→ Your goal
Make your reply a word-for-word repeat of the records.

Records drawn from a dataset:
◇ ◇ ◇ ◇ ◇ ◇ ◇

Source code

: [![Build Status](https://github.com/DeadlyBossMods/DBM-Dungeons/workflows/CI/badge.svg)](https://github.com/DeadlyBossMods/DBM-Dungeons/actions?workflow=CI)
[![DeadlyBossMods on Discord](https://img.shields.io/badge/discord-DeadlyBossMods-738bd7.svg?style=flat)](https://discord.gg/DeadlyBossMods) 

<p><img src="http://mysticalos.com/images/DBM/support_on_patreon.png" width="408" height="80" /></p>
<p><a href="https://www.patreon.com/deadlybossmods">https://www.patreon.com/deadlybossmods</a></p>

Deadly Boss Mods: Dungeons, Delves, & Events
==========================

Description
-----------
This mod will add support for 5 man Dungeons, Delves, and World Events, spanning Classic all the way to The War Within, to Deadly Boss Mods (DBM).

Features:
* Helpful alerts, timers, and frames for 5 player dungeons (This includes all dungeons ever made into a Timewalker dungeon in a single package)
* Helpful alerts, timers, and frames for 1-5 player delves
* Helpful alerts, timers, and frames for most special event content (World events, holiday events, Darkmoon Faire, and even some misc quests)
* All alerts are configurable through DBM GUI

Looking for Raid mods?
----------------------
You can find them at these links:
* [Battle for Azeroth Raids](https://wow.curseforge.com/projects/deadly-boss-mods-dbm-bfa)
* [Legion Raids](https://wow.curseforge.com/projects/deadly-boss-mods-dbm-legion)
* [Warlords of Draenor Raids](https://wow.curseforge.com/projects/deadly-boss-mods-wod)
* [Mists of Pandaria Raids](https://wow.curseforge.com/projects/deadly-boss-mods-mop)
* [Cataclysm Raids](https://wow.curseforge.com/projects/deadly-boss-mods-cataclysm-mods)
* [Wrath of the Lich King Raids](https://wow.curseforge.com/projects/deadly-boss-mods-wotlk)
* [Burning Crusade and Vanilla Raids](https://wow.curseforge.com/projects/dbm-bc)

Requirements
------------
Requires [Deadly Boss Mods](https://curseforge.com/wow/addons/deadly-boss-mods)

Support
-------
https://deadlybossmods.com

◇ ◇ ◇ ◇ ◇ ◇ ◇

→ Answer to the problem
Source code

: [![Build Status](https://github.com/DeadlyBossMods/DBM-Dungeons/workflows/CI/badge.svg)](https://github.com/DeadlyBossMods/DBM-Dungeons/actions?workflow=CI)
[![DeadlyBossMods on Discord](https://img.shields.io/badge/discord-DeadlyBossMods-738bd7.svg?style=flat)](https://discord.gg/DeadlyBossMods) 

<p><img src="http://mysticalos.com/images/DBM/support_on_patreon.png" width="408" height="80" /></p>
<p><a href="https://www.patreon.com/deadlybossmods">https://www.patreon.com/deadlybossmods</a></p>

Deadly Boss Mods: Dungeons, Delves, & Events
==========================

Description
-----------
This mod will add support for 5 man Dungeons, Delves, and World Events, spanning Classic all the way to The War Within, to Deadly Boss Mods (DBM).

Features:
* Helpful alerts, timers, and frames for 5 player dungeons (This includes all dungeons ever made into a Timewalker dungeon in a single package)
* Helpful alerts, timers, and frames for 1-5 player delves
* Helpful alerts, timers, and frames for most special event content (World events, holiday events, Darkmoon Faire, and even some misc quests)
* All alerts are configurable through DBM GUI

Looking for Raid mods?
----------------------
You can find them at these links:
* [Battle for Azeroth Raids](https://wow.curseforge.com/projects/deadly-boss-mods-dbm-bfa)
* [Legion Raids](https://wow.curseforge.com/projects/deadly-boss-mods-dbm-legion)
* [Warlords of Draenor Raids](https://wow.curseforge.com/projects/deadly-boss-mods-wod)
* [Mists of Pandaria Raids](https://wow.curseforge.com/projects/deadly-boss-mods-mop)
* [Cataclysm Raids](https://wow.curseforge.com/projects/deadly-boss-mods-cataclysm-mods)
* [Wrath of the Lich King Raids](https://wow.curseforge.com/projects/deadly-boss-mods-wotlk)
* [Burning Crusade and Vanilla Raids](https://wow.curseforge.com/projects/dbm-bc)

Requirements
------------
Requires [Deadly Boss Mods](https://curseforge.com/wow/addons/deadly-boss-mods)

Support
-------
https://deadlybossmods.com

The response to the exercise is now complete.